Dislocation structures in fatigued critical and conjugate double-slip-oriented copper single crystals

Abstract

The dislocation structures induced by cyclic deformation of [017] critical and, [ 1 ̄ 12] , [ 1 ̄ 17] conjugate double-slip-oriented Cu single crystals were investigated using transmission electron microscopy (TEM) and electron channeling contrast (ECC) technique in scanning electron microscopy (SEM). It was found that the crystallographic orientation has a notable effect on the dislocation structures in cyclically saturated critical and (or) conjugate double-slip-oriented Cu single crystals. Such an orientation dependence of dislocation structure can account well for the corresponding orientation dependence of the plateau behavior in the cyclic stress–strain (CSS) curve. In cyclic deformation of the [ 1 ̄ 12] crystal, the formation of persistent slip band (PSB) ladder structures is a general phenomenon; PSBs occur even under the low strain amplitude, which is below the plateau region in the CSS curve. The experimental result above indicates that there is not a complete one-to-one correlation between the formation of PSBs and the presence of a plateau region of the CSS curve. In certain double-slip oriented Cu single crystals investigated here, the actual size of microstructures is in fact, found to be changeable with varying strain amplitude, which is one of the main reasons for the disappearance of a clear plateau in the CSS curve of these crystals.
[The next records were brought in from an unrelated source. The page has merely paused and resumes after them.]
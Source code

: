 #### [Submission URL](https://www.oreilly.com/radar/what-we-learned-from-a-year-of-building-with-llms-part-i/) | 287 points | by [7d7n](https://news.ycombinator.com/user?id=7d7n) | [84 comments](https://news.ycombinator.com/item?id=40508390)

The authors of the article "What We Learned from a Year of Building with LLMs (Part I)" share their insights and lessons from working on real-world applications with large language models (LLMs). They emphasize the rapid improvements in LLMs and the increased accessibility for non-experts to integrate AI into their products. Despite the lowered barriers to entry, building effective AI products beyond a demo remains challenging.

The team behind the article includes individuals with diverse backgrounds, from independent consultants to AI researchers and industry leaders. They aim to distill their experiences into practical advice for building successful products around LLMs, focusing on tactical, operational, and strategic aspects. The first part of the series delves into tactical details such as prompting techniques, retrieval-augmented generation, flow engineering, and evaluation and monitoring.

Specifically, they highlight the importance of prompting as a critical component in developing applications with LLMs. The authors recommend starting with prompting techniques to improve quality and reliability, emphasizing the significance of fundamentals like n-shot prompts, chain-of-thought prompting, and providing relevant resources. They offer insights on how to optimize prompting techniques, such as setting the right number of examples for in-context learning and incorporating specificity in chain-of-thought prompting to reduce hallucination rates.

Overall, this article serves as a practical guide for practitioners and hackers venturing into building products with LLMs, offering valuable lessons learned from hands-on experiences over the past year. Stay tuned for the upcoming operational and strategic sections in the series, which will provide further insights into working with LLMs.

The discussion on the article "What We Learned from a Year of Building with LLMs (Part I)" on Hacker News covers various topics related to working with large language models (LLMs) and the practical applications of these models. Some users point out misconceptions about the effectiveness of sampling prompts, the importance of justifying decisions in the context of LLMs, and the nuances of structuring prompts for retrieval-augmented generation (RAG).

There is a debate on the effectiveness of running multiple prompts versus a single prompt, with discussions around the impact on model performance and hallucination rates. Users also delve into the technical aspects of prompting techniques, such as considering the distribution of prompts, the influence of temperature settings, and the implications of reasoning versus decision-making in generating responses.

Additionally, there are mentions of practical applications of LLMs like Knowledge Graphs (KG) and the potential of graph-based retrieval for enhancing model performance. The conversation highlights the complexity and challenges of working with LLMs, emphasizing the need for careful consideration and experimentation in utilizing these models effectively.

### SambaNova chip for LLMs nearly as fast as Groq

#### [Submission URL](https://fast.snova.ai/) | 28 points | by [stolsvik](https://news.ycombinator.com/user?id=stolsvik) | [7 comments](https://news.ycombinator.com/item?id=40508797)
For example, the decrease in the width of vein channels with increasing strain amplitude and the absence of PSB ladder structure are the major reason for non-existence of a clear plateau region in the CSS curve of the [ 1 ̄ 17] crystal, while the joint effects of the scale change of the labyrinth structure and the formation of PSB ladder-like structures lead to the occurrence of only a narrow quasi-plateau in the CSS curve of the [017] crystal.